The goal is to be able to send a truck driver to where the trailer will be and know it will be empty. By better utilizing existing equipment, there isn’t a need to dedicate valuable dollars to buying more.
One company has even developed an app that fleets and truck drivers can use to find loads when a trailer is somewhat empty. By leveraging technology to increase freight efficiency, commerce gets done faster and cheaper.
In-Cab Navigation and Video
The rise of GPS technology and in-cab navigation devices are allowing fleets to find the most efficient, effective routes available with a mere touch of a button. Having a digital navigation feature adds a higher level of capability to a truck.
Studies of in-cab navigation have shown that fleets are able to increase on-time delivery by as much as 15 percent. Out-of-route miles have been reduced by up to 6 percent and truck route violation by 7 percent.
As the technology matures, truck drivers will be able to access “one-button” navigation systems that allow them to input a destination without having to manually key in the address. By integrating back-office functions with a technological component, location information can be pre-loaded into a device.
In-cab video functions have revolutionized accountability and compliance. Lane assist systems, adaptive cruise control, and collision avoidance systems all have the capability to trigger in-cab video systems, which allows for a more immersive level of training and truck driver development.
Adopting video systems has been shown to reduce overall risk scores, decrease speeding, driver distractions, short following distances and seat belt violations. Video systems also allow for constant interaction with drivers and recognition for a job well done.
Effective Hiring Practices
We’ve all heard about the truck driver employment squeeze. Part of the problem is not just finding truck drivers, but in utilizing effective hiring practices that are designed to attract and retain top talent. As we’ve reported on in the past, online and in-house recruiting and training videos are designed to do just that.
The keys to driver retention are effective training, compelling company culture, and appealing driver pay and recognition programs. Through the use of data mining, fleets are better able to allocate resources where they are needed most. Social media allows carrier HR departments to develop an online presence that attracts today’s youth, the drivers of tomorrow.
Self-paced, web-based training platforms allow truck drivers to utilize a fully integrated, automated approach to skills and compliance training.

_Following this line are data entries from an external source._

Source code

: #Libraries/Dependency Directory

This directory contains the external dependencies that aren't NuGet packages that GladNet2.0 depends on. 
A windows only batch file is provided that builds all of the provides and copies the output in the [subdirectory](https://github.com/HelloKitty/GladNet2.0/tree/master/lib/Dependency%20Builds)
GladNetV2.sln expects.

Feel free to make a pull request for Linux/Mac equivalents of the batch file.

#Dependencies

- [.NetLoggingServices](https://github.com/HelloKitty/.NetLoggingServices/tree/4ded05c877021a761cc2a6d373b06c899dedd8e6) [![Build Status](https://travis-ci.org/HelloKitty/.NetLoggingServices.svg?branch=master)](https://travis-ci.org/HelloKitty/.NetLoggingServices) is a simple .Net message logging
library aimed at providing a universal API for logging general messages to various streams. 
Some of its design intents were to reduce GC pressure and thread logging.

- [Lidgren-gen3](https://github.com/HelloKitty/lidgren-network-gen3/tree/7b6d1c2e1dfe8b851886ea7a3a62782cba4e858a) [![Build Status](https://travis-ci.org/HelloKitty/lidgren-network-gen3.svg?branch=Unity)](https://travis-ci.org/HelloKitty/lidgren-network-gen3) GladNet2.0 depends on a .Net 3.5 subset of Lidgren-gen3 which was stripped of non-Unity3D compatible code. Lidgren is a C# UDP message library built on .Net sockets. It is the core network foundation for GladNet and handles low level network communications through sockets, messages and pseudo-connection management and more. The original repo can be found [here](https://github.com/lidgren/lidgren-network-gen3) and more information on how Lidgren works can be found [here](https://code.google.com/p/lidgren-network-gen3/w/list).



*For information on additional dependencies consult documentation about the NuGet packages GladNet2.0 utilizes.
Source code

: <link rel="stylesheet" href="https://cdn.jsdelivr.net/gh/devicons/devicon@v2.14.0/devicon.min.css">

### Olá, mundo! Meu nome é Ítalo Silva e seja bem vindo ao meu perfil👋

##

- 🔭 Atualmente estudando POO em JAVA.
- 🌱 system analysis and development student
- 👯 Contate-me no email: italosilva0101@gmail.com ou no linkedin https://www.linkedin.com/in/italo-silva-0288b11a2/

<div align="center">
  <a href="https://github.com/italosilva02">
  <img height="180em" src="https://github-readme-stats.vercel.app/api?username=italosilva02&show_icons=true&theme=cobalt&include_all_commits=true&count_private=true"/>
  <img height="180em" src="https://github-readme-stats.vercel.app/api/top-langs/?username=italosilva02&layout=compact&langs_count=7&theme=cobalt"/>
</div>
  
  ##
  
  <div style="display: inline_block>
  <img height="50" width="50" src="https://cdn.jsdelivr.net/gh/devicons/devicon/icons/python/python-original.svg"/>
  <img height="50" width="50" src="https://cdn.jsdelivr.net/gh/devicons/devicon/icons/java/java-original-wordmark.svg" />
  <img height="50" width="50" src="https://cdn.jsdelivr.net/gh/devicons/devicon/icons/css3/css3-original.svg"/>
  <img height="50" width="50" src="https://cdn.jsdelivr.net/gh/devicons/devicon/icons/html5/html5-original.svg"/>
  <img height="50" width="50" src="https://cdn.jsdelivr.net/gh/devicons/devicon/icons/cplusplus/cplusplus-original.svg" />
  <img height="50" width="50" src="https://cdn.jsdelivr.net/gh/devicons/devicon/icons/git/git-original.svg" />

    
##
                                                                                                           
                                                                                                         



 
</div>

This is a huge paradigm shift from ten or fifteen years ago, when truck driver training was no more than a packet of papers and a human trainer.
The key thing to note is that trucking and technology are obvious bedfellows. Jobs need not be threatened, merely enhanced. Processes need not be chucked into the muck, merely made more efficient. By properly utilizing technological tools, the fleets of today are evolving into the fleets of tomorrow.